_The data_.

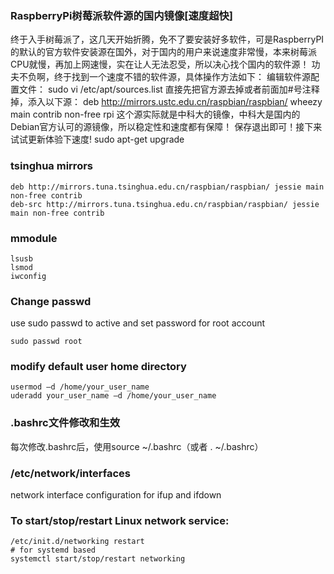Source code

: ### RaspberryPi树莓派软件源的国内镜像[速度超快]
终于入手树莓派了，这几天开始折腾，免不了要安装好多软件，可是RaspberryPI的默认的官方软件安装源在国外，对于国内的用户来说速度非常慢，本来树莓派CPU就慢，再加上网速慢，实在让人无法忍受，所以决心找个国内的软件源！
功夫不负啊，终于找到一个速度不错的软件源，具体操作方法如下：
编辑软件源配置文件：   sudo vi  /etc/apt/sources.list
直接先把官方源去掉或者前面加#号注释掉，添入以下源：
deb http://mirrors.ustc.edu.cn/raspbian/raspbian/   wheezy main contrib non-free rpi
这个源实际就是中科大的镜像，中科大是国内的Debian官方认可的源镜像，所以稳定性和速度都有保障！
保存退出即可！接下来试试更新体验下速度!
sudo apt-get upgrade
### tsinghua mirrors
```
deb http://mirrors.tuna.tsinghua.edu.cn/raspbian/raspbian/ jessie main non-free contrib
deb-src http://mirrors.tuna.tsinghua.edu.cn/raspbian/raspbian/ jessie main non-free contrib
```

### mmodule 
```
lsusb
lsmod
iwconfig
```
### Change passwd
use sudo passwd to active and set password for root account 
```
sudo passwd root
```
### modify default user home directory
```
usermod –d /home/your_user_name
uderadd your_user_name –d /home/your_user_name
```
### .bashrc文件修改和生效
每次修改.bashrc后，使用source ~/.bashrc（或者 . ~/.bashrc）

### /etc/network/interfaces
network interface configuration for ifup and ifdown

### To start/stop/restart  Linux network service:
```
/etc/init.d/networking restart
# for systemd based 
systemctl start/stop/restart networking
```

==

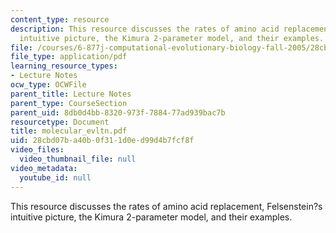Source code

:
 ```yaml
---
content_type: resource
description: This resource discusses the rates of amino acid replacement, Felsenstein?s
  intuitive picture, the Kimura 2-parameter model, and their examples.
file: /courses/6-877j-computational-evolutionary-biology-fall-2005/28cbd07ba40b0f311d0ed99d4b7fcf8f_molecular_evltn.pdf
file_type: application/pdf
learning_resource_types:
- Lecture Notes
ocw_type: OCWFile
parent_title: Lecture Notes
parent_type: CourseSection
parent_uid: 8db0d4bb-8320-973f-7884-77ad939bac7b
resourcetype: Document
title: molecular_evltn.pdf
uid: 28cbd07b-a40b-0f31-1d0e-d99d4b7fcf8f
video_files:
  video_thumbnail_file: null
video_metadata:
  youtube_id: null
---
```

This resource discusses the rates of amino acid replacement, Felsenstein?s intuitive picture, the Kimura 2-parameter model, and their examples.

_Task description_. In the records above, count the lines holding the word "passwd"; give only that number.

_Solution_. 3